Activity: The answer is to be an exact copy of the lines below running from the line with "- **[Zeldris](https://github.com/zeldris2025)** - [Contribution" down to the line with "h2. Add new user", both ends included, and nothing more.

*** Information provided ***

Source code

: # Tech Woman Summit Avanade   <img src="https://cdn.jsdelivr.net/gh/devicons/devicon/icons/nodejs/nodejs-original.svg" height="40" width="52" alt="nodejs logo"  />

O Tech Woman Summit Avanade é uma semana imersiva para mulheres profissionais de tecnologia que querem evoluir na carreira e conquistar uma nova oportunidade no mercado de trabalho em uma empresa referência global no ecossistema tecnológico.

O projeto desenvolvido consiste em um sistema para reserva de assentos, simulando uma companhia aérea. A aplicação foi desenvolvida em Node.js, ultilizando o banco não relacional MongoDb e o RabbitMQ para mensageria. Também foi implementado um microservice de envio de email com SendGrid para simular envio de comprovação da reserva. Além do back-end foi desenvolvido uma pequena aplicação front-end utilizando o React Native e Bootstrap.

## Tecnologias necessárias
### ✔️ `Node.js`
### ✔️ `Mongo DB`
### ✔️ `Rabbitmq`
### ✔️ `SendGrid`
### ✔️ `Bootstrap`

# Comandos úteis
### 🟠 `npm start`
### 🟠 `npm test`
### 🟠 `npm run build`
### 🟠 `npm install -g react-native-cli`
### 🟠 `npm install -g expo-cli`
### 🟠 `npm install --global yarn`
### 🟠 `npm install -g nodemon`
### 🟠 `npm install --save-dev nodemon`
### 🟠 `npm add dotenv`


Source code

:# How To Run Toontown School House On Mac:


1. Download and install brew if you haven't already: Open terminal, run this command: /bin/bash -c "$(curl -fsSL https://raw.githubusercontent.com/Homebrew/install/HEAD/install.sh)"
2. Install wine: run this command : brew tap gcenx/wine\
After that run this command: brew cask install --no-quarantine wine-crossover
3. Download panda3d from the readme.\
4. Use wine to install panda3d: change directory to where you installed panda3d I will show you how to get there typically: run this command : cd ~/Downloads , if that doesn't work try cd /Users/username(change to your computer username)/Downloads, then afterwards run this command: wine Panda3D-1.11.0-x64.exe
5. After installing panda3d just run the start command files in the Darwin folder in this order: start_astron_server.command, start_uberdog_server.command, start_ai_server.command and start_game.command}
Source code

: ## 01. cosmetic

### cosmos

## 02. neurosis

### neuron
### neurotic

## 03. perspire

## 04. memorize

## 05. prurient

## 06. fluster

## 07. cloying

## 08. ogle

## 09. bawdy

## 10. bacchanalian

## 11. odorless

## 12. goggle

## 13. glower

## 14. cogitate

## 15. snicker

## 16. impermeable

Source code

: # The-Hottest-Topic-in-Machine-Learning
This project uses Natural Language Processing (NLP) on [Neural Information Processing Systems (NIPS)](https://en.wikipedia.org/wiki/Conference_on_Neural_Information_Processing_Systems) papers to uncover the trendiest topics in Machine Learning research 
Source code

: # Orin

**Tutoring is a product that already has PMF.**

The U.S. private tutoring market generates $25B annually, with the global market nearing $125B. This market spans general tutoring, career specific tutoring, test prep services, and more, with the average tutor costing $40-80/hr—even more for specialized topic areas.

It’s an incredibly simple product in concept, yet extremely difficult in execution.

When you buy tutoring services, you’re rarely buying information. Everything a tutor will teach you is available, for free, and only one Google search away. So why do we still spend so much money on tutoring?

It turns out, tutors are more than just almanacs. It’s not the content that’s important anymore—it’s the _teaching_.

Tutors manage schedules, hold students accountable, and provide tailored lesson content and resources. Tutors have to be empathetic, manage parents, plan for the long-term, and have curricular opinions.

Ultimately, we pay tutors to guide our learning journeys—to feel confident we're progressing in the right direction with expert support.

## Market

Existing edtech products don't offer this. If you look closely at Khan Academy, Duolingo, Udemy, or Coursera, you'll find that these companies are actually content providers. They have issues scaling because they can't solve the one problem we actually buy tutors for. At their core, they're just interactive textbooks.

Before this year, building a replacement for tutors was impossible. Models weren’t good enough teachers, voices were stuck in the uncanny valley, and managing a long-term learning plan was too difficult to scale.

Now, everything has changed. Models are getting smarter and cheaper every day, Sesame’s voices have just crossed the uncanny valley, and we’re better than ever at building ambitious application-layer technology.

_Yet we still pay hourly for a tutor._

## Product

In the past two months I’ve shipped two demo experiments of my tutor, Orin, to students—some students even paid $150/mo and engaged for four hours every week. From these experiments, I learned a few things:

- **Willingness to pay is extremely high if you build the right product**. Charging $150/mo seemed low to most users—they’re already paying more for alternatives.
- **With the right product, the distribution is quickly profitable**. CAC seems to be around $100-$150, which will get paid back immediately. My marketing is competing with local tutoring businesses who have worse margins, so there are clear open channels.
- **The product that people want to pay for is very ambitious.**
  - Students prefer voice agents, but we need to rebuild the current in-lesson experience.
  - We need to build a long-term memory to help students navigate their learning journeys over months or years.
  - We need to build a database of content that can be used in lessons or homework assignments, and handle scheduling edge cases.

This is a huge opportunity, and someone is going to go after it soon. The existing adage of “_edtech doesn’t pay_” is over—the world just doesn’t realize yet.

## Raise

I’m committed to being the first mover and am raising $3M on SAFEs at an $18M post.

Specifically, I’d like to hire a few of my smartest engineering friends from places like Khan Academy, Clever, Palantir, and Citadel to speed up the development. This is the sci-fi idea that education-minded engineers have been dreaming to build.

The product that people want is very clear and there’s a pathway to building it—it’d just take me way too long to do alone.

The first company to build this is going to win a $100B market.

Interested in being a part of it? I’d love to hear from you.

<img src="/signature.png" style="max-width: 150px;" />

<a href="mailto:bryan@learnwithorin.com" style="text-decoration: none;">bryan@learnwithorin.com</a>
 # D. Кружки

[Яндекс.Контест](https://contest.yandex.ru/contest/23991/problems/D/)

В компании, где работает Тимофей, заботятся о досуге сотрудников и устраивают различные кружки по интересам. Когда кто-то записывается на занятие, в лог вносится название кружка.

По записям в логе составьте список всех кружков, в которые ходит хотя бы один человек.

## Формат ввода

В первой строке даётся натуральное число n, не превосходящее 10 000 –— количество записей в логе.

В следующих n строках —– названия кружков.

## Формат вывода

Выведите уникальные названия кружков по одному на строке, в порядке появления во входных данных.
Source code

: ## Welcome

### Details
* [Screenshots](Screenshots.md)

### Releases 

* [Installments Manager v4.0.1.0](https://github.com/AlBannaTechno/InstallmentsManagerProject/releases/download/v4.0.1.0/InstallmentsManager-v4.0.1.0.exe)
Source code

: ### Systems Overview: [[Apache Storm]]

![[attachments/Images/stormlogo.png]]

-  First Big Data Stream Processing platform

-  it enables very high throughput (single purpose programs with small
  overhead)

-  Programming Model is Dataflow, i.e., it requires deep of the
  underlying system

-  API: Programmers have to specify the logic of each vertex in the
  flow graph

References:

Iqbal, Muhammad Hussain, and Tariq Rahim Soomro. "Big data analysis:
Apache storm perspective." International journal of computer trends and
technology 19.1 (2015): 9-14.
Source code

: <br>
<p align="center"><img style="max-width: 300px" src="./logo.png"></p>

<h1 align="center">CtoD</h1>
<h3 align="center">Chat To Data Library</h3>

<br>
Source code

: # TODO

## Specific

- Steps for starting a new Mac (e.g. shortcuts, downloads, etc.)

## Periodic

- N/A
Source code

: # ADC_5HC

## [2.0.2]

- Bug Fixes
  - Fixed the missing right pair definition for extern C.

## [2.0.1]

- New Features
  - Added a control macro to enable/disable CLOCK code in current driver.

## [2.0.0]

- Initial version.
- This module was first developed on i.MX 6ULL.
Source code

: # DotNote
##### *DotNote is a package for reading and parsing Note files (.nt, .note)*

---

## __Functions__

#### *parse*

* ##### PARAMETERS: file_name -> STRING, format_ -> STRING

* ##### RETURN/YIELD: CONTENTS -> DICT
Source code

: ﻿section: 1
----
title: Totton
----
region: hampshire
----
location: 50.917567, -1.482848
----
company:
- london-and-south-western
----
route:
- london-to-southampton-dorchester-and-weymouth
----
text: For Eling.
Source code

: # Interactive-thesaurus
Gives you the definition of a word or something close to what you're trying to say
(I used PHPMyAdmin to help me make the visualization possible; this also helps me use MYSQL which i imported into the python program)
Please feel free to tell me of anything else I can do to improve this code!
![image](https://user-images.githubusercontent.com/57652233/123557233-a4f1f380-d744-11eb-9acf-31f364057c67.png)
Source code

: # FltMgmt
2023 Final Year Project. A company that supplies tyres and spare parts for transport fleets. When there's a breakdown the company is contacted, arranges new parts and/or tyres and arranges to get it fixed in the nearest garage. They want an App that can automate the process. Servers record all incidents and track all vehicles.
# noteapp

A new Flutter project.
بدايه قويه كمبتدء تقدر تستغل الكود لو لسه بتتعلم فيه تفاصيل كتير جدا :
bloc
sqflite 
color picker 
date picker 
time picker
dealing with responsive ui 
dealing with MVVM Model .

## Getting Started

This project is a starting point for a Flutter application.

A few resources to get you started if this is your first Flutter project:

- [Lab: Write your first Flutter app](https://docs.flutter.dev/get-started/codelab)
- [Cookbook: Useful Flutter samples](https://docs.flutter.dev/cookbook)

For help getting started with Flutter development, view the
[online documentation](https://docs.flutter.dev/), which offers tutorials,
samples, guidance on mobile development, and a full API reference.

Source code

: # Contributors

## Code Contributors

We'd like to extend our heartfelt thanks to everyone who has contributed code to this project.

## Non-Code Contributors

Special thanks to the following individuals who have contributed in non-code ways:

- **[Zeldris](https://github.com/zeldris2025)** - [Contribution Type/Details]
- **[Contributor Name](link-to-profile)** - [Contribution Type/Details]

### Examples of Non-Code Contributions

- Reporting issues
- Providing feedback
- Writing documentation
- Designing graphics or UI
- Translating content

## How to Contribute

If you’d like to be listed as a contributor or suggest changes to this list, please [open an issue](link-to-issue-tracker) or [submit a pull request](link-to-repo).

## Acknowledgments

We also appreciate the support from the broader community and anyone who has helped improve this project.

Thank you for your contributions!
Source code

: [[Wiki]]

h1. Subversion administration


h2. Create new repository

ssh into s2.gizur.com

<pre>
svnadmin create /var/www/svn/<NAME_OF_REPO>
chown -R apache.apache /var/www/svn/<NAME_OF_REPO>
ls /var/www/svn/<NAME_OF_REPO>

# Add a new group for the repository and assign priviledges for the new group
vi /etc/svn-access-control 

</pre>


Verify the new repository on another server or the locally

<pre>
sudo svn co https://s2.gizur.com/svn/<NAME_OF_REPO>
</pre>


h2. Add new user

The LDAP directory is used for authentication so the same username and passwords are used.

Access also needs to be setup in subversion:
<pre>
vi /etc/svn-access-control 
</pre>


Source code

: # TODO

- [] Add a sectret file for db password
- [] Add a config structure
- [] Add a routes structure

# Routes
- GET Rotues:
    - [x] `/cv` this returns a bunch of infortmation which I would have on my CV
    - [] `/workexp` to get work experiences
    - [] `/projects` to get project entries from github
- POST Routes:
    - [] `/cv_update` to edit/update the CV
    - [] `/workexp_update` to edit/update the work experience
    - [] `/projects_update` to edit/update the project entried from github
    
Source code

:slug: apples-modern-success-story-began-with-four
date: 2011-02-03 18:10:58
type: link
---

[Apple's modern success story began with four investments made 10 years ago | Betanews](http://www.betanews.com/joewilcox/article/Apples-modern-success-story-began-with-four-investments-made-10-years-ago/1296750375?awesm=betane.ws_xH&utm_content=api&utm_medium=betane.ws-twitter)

*** End of Information provided ***

Exercise solution:
- **[Zeldris](https://github.com/zeldris2025)** - [Contribution Type/Details]
- **[Contributor Name](link-to-profile)** - [Contribution Type/Details]

### Examples of Non-Code Contributions

- Reporting issues
- Providing feedback
- Writing documentation
- Designing graphics or UI
- Translating content

## How to Contribute

If you’d like to be listed as a contributor or suggest changes to this list, please [open an issue](link-to-issue-tracker) or [submit a pull request](link-to-repo).

## Acknowledgments

We also appreciate the support from the broader community and anyone who has helped improve this project.

Thank you for your contributions!
Source code

: [[Wiki]]

h1. Subversion administration


h2. Create new repository

ssh into s2.gizur.com

<pre>
svnadmin create /var/www/svn/<NAME_OF_REPO>
chown -R apache.apache /var/www/svn/<NAME_OF_REPO>
ls /var/www/svn/<NAME_OF_REPO>

# Add a new group for the repository and assign priviledges for the new group
vi /etc/svn-access-control 

</pre>


Verify the new repository on another server or the locally

<pre>
sudo svn co https://s2.gizur.com/svn/<NAME_OF_REPO>
</pre>


h2. Add new user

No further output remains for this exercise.